Contemplado pelo edital Pró-Carioca Linguagens – Edição Política Nacional Aldir Blanc, do Programa de Fomento à Cultura Carioca da Prefeitura da Cidade do Rio de Janeiro, por meio da Secretaria Municipal de Cultura, o projeto inclui oficinas e rodas de conversa com entrada franca, ampliando o acesso à arte e ao diálogo sobre a infância em diferentes territórios.

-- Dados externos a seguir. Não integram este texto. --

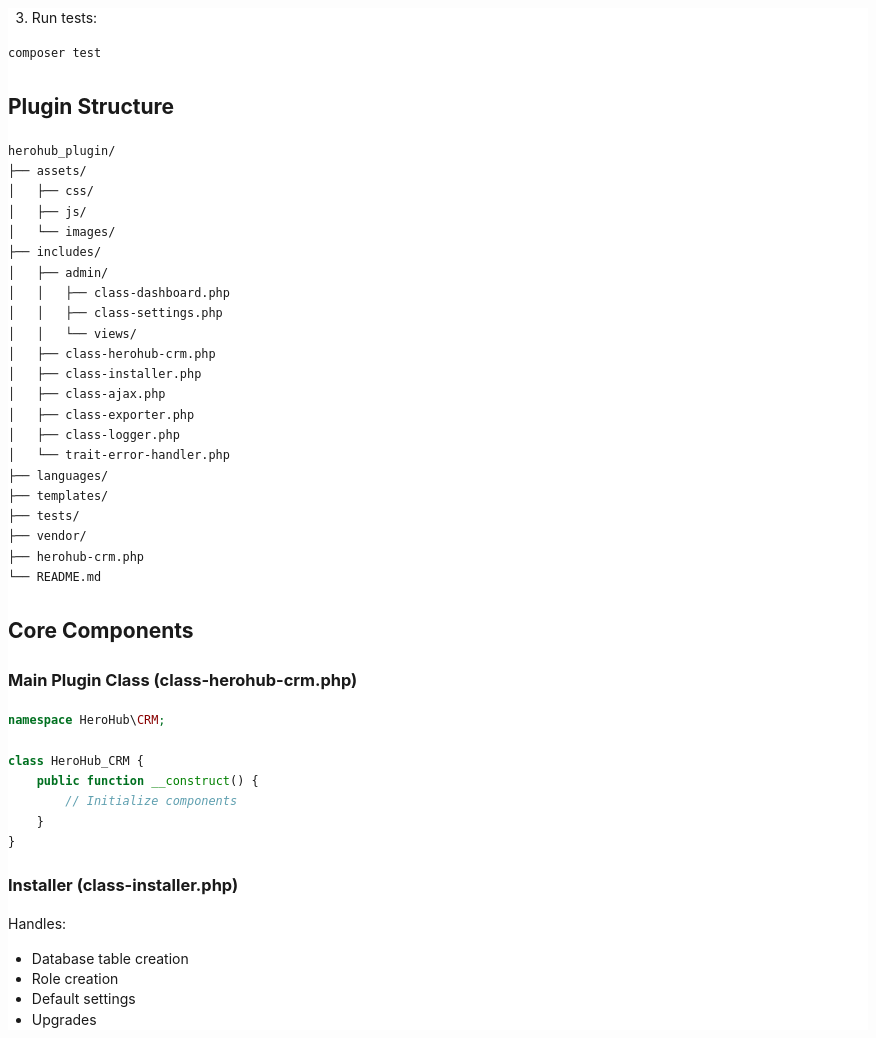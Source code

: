 3. Run tests:
```bash
composer test
```

## Plugin Structure

```
herohub_plugin/
├── assets/
│   ├── css/
│   ├── js/
│   └── images/
├── includes/
│   ├── admin/
│   │   ├── class-dashboard.php
│   │   ├── class-settings.php
│   │   └── views/
│   ├── class-herohub-crm.php
│   ├── class-installer.php
│   ├── class-ajax.php
│   ├── class-exporter.php
│   ├── class-logger.php
│   └── trait-error-handler.php
├── languages/
├── templates/
├── tests/
├── vendor/
├── herohub-crm.php
└── README.md
```

## Core Components

### Main Plugin Class (class-herohub-crm.php)
```php
namespace HeroHub\CRM;

class HeroHub_CRM {
    public function __construct() {
        // Initialize components
    }
}
```

### Installer (class-installer.php)
Handles:
- Database table creation
- Role creation
- Default settings
- Upgrades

A dramaturgia premiada conta a história de Tirico, um garoto que, apesar das adversidades e da necessidade de trabalhar em uma fazenda após a morte do pai, mantém a capacidade de sonhar e se divertir ao lado de seu amigo imaginário, Alecrim. O texto aborda as mazelas da exploração infantil, mas também celebra a resiliência, o brincar e a esperança em um futuro melhor.

O diretor artístico Sylvio Moura ressalta a relevância e o significado da montagem: “O teatro é uma ferramenta não apenas de lazer, mas de reflexão. Por isso, meus textos infantis tratam de temas importantes de forma leve, reconhecendo a criança como alguém capaz de compreender questões profundas. Tirico nasce das minhas próprias vivências e lembranças de infância: vi muitos ‘Tiricos’ ao longo da vida, cresci em um bairro que fica a uma hora do centro do Rio, e Alecrim representa meus amigos imaginários. Ele é mais do que um protagonista — é uma criança como todas já foram ou ainda são. Meu desejo é que o público enxergue nele um igual, alguém próximo, que brinca, imagina e, mesmo diante das injustiças, insiste em resistir”.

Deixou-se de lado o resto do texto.